_Work instructions_:
Return, from the data that follows, each line that holds the word "training".

_Listed records_:
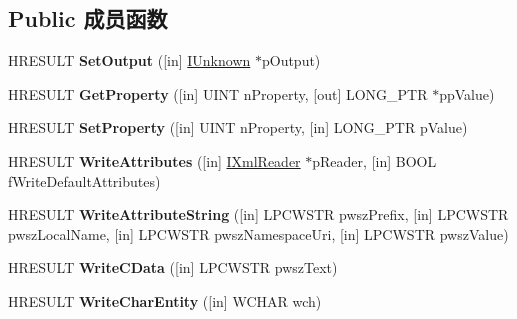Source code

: \subsection*{Public 成员函数}
\begin{DoxyCompactItemize}
\item 
\mbox{\label{interface_i_xml_writer_ac15c76211e2e90d1503b422d47a2b759}} 
H\+R\+E\+S\+U\+LT {\bfseries Set\+Output} (\mbox{[}in\mbox{]} \hyperlink{interface_i_unknown}{I\+Unknown} $\ast$p\+Output)
\item 
\mbox{\label{interface_i_xml_writer_aa469ff587306a4e824b3f149ce886a7e}} 
H\+R\+E\+S\+U\+LT {\bfseries Get\+Property} (\mbox{[}in\mbox{]} U\+I\+NT n\+Property, \mbox{[}out\mbox{]} L\+O\+N\+G\+\_\+\+P\+TR $\ast$pp\+Value)
\item 
\mbox{\label{interface_i_xml_writer_a8e335394d0d845c4a5a2993b050f44d3}} 
H\+R\+E\+S\+U\+LT {\bfseries Set\+Property} (\mbox{[}in\mbox{]} U\+I\+NT n\+Property, \mbox{[}in\mbox{]} L\+O\+N\+G\+\_\+\+P\+TR p\+Value)
\item 
\mbox{\label{interface_i_xml_writer_a0e48e560bd1594e2ddca11d943dd8198}} 
H\+R\+E\+S\+U\+LT {\bfseries Write\+Attributes} (\mbox{[}in\mbox{]} \hyperlink{interface_i_xml_reader}{I\+Xml\+Reader} $\ast$p\+Reader, \mbox{[}in\mbox{]} B\+O\+OL f\+Write\+Default\+Attributes)
\item 
\mbox{\label{interface_i_xml_writer_aad5be939c7810856e6b9816fe5617891}} 
H\+R\+E\+S\+U\+LT {\bfseries Write\+Attribute\+String} (\mbox{[}in\mbox{]} L\+P\+C\+W\+S\+TR pwsz\+Prefix, \mbox{[}in\mbox{]} L\+P\+C\+W\+S\+TR pwsz\+Local\+Name, \mbox{[}in\mbox{]} L\+P\+C\+W\+S\+TR pwsz\+Namespace\+Uri, \mbox{[}in\mbox{]} L\+P\+C\+W\+S\+TR pwsz\+Value)
\item 
\mbox{\label{interface_i_xml_writer_a812d73486787e79d0db2a36c46f39c32}} 
H\+R\+E\+S\+U\+LT {\bfseries Write\+C\+Data} (\mbox{[}in\mbox{]} L\+P\+C\+W\+S\+TR pwsz\+Text)
\item 
\mbox{\label{interface_i_xml_writer_a084f129d080d7dcc76141f5b2cfe4fbf}} 
H\+R\+E\+S\+U\+LT {\bfseries Write\+Char\+Entity} (\mbox{[}in\mbox{]} W\+C\+H\+AR wch)

\end{DoxyCompactItemize}
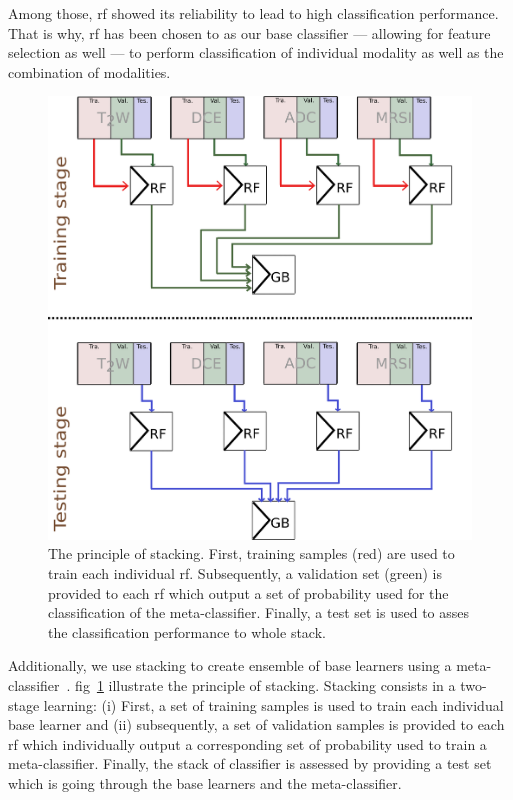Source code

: Among those, \ac{rf} showed its reliability to lead to high classification performance.
That is why, \ac{rf} has been chosen to as our base classifier --- allowing for feature selection as well --- to perform classification of individual modality as well as the combination of modalities.

\begin{figure}
  \centering
  \includegraphics[width=0.5\linewidth]{6_pipeline/figures/stacking_gb.png}
  \caption[The principle of stacking.]{The principle of stacking. First, training samples (red) are used to train each individual \ac{rf}. Subsequently, a validation set (green) is provided to each \ac{rf} which output a set of probability used for the classification of the meta-classifier. Finally, a test set is used to asses the classification performance to whole stack.}
  \label{fig:stacking}
\end{figure}

Additionally, we use stacking to create ensemble of base learners using a meta-classifier~\cite{wolpert1992stacked}.
\Acl{fig}~\ref{fig:stacking} illustrate the principle of stacking.
Stacking consists in a two-stage learning:
(i) First, a set of training samples is used to train each individual base learner and
(ii) subsequently, a set of validation samples is provided to each \ac{rf} which individually output a corresponding set of probability used to train a meta-classifier.
Finally, the stack of classifier is assessed by providing a test set which is going through the base learners and the meta-classifier.
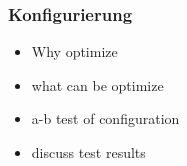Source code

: \subsubsection{Konfigurierung}
\label{ssub:konfigurierung}
  \begin{itemize}
    \item Why optimize
    \item what can be optimize
    \item a-b test of configuration
    \item discuss test results
  \end{itemize}
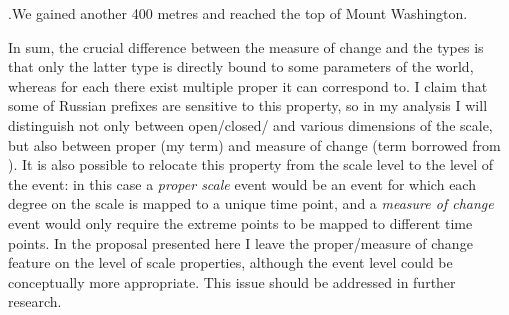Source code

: \ex.\label{ex:elevation:top}We gained another 400 metres and reached the top of Mount Washington.

In sum, the crucial difference between the measure of change and the  types is that only the latter type is directly bound to some parameters of the world, whereas for each  there exist multiple proper  it can correspond to. I claim that some of Russian prefixes are sensitive to this property, so in my analysis I will distinguish not only between open\slash closed\slash {} and various dimensions of the scale, but also between proper  (my term) and measure of change  (term borrowed from \citealt{KennedyLevin:08}). It is also possible to relocate this property from the scale level to the level of the event: in this case a \textit{proper scale} event would be an event for which each degree on the scale is mapped to a unique time point, and a \textit{measure of change} event would only require the extreme points to be mapped to different time points. In the proposal presented here I leave the proper/measure of change feature on the level of scale properties, although the event level could be conceptually more appropriate. This issue should be addressed in further research.


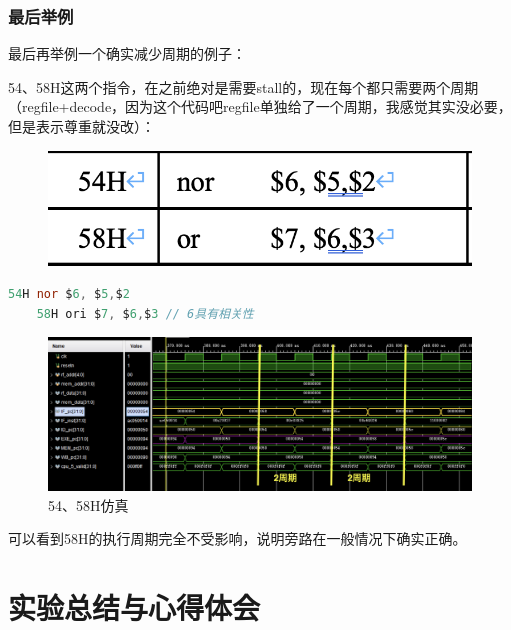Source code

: \documentclass[a4paper]{article}
\begin{document}
\subsubsection{最后举例}

最后再举例一个确实减少周期的例子：

54、58H这两个指令，在之前绝对是需要stall的，现在每个都只需要两个周期（regfile+decode，因为这个代码吧regfile单独给了一个周期，我感觉其实没必要，但是表示尊重就没改）：


\begin{figure}[H]
    \centering
    \includegraphics[width=0.5\linewidth]{img/顺序图片/5458H.png}
\end{figure}

\begin{lstlisting}[language=Verilog]
    54H nor $6, $5,$2 
    58H ori $7, $6,$3 // 6具有相关性
\end{lstlisting}


\begin{figure}[H]
    \centering
    \includegraphics[width=\linewidth]{img/顺序图片/5458.png}
    \caption{54、58H仿真}
\end{figure}

可以看到58H的执行周期完全不受影响，说明旁路在一般情况下确实正确。

\newpage
\section{实验总结与心得体会}
\end{document}

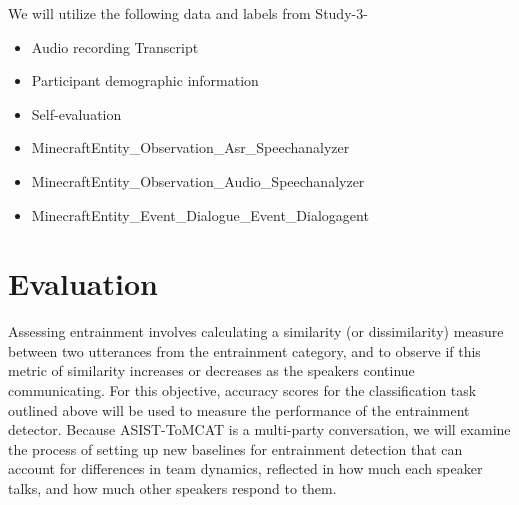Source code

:     We will utilize the following data and labels from Study-3-
            \begin{itemize}               
                   \item Audio recording
                    Transcript
                   \item Participant demographic information
                   \item Self-evaluation
                   \item MinecraftEntity\_Observation\_Asr\_Speechanalyzer
                   \item MinecraftEntity\_Observation\_Audio\_Speechanalyzer
                   \item MinecraftEntity\_Event\_Dialogue\_Event\_Dialogagent
            \end{itemize}

\section{Evaluation}

    Assessing entrainment involves calculating a similarity (or dissimilarity) measure between two utterances from the entrainment category, and to observe if this metric of similarity increases or decreases as the speakers continue communicating. For this objective, accuracy scores for the classification task outlined above will be used to measure the performance of the entrainment detector. Because ASIST-ToMCAT is a multi-party conversation, we will examine the process of setting up new baselines for entrainment detection that can account for differences in team dynamics, reflected in how much each speaker talks, and how much other speakers respond to them.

_Your solution_:
  \caption[The principle of stacking.]{The principle of stacking. First, training samples (red) are used to train each individual \ac{rf}. Subsequently, a validation set (green) is provided to each \ac{rf} which output a set of probability used for the classification of the meta-classifier. Finally, a test set is used to asses the classification performance to whole stack.}
(i) First, a set of training samples is used to train each individual base learner and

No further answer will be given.